Task directions: Hunt through the entries for the word "density" and copy each line in which it appears.

:: Records shown

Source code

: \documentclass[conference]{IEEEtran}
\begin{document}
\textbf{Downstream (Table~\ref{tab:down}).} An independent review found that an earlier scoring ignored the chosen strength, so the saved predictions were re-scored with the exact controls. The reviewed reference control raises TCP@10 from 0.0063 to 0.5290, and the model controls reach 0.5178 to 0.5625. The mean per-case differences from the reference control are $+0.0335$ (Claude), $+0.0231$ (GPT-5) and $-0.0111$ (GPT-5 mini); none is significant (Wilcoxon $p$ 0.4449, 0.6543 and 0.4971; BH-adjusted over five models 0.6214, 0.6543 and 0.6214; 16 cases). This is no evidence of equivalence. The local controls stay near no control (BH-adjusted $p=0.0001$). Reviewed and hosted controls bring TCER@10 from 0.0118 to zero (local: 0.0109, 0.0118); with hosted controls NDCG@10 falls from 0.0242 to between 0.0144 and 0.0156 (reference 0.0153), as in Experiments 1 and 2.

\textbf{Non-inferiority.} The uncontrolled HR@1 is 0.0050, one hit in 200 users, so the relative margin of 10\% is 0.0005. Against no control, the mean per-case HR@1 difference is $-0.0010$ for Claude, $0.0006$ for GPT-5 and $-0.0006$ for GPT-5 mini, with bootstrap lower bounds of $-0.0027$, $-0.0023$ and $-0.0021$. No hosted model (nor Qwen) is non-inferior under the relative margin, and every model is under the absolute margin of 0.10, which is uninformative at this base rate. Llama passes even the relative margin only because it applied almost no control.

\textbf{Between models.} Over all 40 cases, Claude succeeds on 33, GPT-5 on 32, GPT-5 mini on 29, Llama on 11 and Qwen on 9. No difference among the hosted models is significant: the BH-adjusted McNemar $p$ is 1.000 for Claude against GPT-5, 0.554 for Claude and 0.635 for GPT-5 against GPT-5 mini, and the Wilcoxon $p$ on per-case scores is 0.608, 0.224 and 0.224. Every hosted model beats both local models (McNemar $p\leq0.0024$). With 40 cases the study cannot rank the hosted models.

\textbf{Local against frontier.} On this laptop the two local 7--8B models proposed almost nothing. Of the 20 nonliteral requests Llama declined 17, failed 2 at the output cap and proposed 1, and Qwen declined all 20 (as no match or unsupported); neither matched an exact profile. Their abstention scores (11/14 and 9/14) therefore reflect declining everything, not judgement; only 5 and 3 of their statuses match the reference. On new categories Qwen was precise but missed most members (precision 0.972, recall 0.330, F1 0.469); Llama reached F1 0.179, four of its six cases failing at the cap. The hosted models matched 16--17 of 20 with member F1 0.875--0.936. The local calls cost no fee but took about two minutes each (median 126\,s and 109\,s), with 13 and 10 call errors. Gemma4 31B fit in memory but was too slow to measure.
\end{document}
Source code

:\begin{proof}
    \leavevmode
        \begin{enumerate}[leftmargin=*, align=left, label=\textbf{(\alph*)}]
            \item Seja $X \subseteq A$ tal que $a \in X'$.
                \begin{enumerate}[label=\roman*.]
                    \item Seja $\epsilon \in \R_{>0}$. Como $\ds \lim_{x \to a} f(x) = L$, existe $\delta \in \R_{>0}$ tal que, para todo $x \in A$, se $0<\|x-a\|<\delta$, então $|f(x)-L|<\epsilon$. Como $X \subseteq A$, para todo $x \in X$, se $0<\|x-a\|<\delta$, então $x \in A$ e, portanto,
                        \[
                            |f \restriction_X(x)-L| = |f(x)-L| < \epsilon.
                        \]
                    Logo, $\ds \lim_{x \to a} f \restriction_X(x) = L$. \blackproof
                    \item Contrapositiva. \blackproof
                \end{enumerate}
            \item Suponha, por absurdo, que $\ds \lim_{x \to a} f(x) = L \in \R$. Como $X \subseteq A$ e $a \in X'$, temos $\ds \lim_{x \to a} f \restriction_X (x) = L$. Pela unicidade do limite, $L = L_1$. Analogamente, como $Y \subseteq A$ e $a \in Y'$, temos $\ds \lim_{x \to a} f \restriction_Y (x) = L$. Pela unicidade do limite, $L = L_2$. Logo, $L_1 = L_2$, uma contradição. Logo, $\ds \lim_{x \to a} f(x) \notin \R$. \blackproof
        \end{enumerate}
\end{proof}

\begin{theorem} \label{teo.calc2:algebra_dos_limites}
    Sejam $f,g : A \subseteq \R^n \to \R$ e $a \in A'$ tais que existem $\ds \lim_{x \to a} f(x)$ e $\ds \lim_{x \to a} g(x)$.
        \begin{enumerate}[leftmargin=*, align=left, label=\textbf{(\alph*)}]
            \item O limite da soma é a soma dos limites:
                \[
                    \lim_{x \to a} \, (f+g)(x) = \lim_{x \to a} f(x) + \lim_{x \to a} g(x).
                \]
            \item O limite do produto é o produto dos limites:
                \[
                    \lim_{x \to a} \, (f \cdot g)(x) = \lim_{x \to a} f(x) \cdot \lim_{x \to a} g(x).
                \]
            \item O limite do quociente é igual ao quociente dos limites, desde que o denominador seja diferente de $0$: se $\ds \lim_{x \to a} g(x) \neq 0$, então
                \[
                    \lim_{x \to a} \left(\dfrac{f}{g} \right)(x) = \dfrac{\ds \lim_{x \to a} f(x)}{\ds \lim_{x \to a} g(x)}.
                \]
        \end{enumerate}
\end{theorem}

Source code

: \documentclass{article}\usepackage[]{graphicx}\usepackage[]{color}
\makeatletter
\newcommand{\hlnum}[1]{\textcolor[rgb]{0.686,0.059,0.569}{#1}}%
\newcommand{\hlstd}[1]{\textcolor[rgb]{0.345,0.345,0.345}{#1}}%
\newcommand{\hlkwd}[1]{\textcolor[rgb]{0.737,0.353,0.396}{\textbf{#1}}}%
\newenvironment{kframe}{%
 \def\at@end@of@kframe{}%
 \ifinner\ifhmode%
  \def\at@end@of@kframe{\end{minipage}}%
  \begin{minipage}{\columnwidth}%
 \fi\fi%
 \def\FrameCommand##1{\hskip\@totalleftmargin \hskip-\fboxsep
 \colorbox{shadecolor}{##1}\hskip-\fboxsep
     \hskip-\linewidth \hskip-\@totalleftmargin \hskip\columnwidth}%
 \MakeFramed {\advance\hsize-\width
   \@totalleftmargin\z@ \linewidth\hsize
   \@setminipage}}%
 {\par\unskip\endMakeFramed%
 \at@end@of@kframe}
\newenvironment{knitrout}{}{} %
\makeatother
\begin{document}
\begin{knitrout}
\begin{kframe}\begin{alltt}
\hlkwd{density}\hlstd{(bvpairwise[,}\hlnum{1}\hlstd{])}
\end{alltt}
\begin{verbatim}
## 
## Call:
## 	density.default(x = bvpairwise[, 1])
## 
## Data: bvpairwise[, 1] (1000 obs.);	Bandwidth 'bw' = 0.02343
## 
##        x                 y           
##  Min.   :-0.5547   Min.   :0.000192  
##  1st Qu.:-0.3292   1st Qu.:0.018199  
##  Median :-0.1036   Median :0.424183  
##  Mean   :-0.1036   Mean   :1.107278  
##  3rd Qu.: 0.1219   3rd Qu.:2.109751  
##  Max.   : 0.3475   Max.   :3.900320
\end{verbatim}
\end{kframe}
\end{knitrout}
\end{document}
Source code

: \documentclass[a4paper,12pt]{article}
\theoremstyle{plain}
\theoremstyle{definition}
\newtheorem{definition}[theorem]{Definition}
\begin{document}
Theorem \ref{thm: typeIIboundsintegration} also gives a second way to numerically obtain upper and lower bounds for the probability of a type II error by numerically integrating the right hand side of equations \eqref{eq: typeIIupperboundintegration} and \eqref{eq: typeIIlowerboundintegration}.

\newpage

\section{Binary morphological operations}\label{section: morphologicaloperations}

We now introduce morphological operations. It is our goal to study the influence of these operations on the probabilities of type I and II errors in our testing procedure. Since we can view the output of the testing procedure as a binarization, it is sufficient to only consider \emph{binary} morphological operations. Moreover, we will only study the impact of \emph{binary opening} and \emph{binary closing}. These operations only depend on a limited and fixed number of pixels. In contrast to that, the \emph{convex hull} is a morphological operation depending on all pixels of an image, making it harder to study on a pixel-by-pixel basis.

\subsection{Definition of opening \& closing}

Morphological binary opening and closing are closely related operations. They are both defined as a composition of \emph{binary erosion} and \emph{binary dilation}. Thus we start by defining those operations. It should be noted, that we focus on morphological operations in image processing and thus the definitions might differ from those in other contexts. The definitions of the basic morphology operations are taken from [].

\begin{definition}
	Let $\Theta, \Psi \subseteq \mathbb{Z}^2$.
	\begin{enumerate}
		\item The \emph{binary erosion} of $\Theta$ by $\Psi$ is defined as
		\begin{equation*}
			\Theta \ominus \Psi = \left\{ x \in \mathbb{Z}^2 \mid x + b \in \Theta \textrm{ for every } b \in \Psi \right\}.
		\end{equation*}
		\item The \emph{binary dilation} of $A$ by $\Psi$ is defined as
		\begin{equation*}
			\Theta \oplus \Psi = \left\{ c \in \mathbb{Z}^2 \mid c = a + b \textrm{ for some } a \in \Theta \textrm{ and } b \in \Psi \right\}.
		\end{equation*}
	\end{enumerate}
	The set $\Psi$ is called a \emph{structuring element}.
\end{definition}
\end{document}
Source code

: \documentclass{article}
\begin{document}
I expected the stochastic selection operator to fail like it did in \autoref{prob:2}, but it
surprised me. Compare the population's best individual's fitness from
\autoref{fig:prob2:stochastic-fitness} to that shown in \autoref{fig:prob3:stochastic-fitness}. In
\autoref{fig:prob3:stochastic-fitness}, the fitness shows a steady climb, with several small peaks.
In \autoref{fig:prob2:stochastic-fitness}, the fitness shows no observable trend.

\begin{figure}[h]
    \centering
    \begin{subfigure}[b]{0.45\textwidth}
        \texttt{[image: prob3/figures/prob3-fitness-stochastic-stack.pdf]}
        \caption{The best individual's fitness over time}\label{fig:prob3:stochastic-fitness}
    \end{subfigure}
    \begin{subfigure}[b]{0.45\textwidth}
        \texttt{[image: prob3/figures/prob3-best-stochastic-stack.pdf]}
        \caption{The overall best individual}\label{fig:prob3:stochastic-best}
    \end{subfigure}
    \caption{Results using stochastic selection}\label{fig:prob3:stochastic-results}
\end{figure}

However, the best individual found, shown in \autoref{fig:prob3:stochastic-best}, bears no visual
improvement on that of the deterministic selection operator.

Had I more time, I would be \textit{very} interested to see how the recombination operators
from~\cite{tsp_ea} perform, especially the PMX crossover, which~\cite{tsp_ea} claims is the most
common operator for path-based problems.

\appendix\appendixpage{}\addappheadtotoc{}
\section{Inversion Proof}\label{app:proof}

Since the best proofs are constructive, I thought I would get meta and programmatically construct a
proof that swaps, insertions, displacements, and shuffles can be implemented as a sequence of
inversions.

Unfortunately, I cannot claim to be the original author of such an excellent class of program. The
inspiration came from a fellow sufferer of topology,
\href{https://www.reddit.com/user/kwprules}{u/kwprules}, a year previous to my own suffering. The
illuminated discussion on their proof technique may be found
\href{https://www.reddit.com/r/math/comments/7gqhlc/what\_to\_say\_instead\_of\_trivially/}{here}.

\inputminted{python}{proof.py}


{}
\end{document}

::::

Response box:
\hlkwd{density}\hlstd{(bvpairwise[,}\hlnum{1}\hlstd{])}
## 	density.default(x = bvpairwise[, 1])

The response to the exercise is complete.